Plasma ectonucleotidases prevent desensitization of purinergic receptors in stored platelets: importance for platelet activity during thrombus formation.

BACKGROUND: Platelets (PLTs) contain purinergic receptors for ATP (P2X1) and ADP (P2Y1 and P2Y12) that rapidly desensitize upon stimulation with these nucleotides. In vivo, this is antagonized by ectonucleotidases on the surface of endothelial cells and white blood cells (WBCs). The receptor desensitization of ATP- and ADP-induced responses of PLTs stored in plasma without WBCs was investigated. STUDY DESIGN AND METHODS: ATP- and ADP-induced PLT shape change (shear-induced) aggregation and Ca2+ signaling were measured in the presence or absence of plasma. Degradation of nucleotides in plasma was quantified by high-performance liquid chromatography.

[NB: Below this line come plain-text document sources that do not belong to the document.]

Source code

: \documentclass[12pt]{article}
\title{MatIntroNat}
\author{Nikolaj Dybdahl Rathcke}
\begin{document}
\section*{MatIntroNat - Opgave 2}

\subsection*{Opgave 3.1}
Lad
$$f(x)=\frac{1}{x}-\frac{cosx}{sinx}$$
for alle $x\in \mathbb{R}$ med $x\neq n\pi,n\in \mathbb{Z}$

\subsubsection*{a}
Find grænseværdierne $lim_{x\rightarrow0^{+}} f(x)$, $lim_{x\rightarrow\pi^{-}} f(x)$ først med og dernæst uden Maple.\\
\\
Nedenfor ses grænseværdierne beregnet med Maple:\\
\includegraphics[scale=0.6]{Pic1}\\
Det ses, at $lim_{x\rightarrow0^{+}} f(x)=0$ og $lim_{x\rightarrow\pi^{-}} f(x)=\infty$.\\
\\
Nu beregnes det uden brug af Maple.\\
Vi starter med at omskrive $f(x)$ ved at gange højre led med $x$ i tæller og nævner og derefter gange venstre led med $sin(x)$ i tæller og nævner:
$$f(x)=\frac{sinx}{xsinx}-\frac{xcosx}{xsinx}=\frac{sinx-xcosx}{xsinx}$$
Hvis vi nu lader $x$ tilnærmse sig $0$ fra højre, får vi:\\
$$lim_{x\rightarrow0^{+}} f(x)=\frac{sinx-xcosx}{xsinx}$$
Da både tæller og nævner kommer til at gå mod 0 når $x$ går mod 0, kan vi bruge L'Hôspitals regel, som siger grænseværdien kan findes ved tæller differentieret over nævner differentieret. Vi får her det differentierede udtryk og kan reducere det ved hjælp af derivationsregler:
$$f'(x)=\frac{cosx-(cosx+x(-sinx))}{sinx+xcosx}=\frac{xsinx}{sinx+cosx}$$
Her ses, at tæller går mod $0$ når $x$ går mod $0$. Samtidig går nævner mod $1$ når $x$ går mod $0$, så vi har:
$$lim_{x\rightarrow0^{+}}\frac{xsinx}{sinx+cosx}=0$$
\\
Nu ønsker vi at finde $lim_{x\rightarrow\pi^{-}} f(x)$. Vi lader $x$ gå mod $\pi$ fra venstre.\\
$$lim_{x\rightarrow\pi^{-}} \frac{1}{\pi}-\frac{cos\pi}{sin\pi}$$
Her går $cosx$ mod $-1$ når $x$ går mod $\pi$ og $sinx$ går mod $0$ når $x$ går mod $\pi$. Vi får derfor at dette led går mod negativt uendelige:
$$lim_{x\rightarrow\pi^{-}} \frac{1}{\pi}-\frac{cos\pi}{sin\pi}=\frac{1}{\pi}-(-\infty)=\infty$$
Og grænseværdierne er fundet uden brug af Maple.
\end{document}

RESULTS: Washed PLTs became refractory for ATP and ADP in shape change, aggregation, and Ca2+ responses during a 90-minute incubation at 37 degrees C. The PLT responses mediated by P2X1, P2Y1, and P2Y12 receptors gradually reduced or disappeared. When plasma was present, however, the PLTs persistently showed high responses to ATP and ADP. Heat treatment of plasma abolished this effect. Also under conditions of flow and high shear, PLTs in plasma kept high P2X1 activity, mediating aggregate formation. In isolated plasma, not containing WBCs, nucleotides were degraded in the order of ADP/UDP>ATP/UTP. Degradation of ATP was partly inhibited by blocking the ecto-NTPDase CD39, whereas degradation of both ATP and ADP was inhibited by blocking ectopyrophosphatase/phosphodiesterase activity. Part of the nucleotide-degrading activities appeared to be membrane-bound.
CONCLUSION: Ectonucleotidases in plasma preserve the functionality of P2X1 and P2Y receptors. Upon PLT storage, these plasma activities are essential to ensure adequate (shear-dependent) formation of aggregates and thrombi.